* [WHAT YOU NEED TO DO]:
Lines where the string "date" appears are to be copied from the entries below.

* [MATERIAL PROVIDED]:
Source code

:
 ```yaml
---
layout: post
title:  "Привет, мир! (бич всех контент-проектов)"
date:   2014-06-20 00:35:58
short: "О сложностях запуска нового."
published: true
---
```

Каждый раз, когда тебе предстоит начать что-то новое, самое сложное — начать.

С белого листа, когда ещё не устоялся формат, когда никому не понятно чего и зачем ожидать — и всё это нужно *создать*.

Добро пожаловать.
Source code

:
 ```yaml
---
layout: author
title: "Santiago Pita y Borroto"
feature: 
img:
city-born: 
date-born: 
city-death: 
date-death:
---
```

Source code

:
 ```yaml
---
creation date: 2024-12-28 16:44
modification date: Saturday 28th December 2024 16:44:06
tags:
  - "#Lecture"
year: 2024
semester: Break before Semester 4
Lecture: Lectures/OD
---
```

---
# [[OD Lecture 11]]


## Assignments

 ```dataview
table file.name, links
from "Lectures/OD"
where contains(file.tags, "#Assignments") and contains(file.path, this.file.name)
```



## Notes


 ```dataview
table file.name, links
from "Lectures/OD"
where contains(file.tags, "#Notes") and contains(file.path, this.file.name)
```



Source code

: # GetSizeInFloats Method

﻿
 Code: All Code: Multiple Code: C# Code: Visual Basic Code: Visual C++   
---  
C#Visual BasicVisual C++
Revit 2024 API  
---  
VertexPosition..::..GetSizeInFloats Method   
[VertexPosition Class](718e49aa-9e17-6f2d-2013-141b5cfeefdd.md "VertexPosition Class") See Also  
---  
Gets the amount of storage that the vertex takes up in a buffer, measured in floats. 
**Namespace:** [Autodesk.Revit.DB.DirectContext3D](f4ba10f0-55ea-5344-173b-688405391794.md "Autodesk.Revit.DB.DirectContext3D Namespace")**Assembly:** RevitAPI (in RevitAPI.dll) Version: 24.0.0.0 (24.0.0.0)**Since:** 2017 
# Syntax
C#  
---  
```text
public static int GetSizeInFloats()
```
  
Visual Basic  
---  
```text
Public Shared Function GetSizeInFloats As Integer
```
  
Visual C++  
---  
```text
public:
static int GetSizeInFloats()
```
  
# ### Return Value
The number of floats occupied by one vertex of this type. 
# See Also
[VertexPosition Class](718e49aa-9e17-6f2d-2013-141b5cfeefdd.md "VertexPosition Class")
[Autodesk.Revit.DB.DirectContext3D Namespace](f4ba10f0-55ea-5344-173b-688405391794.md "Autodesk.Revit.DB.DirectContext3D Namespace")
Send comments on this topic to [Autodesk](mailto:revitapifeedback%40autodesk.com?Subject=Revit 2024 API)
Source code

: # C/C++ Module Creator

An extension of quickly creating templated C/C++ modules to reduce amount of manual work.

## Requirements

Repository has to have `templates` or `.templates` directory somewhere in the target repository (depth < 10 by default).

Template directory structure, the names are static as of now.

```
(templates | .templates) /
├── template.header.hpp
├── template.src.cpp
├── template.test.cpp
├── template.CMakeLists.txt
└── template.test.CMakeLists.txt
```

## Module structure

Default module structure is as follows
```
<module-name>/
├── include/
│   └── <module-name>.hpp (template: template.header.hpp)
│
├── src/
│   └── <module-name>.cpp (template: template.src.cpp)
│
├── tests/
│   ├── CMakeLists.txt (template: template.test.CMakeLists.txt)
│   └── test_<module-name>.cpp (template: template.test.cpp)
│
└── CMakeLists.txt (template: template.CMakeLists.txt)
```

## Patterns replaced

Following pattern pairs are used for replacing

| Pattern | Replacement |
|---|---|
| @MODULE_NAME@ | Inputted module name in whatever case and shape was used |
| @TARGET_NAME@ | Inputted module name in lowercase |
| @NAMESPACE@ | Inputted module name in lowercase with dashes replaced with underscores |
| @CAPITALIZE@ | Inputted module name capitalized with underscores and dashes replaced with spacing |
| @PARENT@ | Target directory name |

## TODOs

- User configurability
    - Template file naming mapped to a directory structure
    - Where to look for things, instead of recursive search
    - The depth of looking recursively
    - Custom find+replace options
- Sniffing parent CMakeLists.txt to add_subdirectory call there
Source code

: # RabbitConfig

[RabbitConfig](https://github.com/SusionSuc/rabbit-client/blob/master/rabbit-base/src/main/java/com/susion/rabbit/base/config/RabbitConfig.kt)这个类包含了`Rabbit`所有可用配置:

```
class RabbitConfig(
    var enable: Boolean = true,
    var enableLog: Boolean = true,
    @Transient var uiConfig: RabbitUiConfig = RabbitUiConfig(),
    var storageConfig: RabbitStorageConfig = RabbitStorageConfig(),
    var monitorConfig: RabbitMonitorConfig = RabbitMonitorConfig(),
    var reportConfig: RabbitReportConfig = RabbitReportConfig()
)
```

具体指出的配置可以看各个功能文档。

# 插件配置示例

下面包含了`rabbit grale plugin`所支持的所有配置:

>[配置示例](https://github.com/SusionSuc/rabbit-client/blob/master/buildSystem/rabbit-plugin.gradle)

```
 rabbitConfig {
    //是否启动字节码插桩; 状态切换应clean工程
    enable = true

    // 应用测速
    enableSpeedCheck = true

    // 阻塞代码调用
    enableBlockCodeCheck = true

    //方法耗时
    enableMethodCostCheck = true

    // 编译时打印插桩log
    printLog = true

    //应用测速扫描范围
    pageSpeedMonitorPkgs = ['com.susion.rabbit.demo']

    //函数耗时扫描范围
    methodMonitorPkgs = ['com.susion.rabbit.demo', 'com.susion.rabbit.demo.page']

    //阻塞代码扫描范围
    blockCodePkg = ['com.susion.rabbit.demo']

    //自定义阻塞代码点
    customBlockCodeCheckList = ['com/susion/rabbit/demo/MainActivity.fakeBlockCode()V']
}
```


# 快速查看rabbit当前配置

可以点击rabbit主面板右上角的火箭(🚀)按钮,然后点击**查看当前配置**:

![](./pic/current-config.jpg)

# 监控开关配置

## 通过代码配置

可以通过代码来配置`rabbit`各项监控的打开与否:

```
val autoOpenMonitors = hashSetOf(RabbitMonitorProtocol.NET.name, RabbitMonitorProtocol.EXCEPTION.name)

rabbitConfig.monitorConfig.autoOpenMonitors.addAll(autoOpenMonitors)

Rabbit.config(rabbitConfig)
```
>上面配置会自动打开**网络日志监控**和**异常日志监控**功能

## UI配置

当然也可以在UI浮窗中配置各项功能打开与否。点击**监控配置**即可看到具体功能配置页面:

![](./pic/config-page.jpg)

* [ANSWER SECTION]:
date:   2014-06-20 00:35:58
date-born: 
date-death:
creation date: 2024-12-28 16:44
modification date: Saturday 28th December 2024 16:44:06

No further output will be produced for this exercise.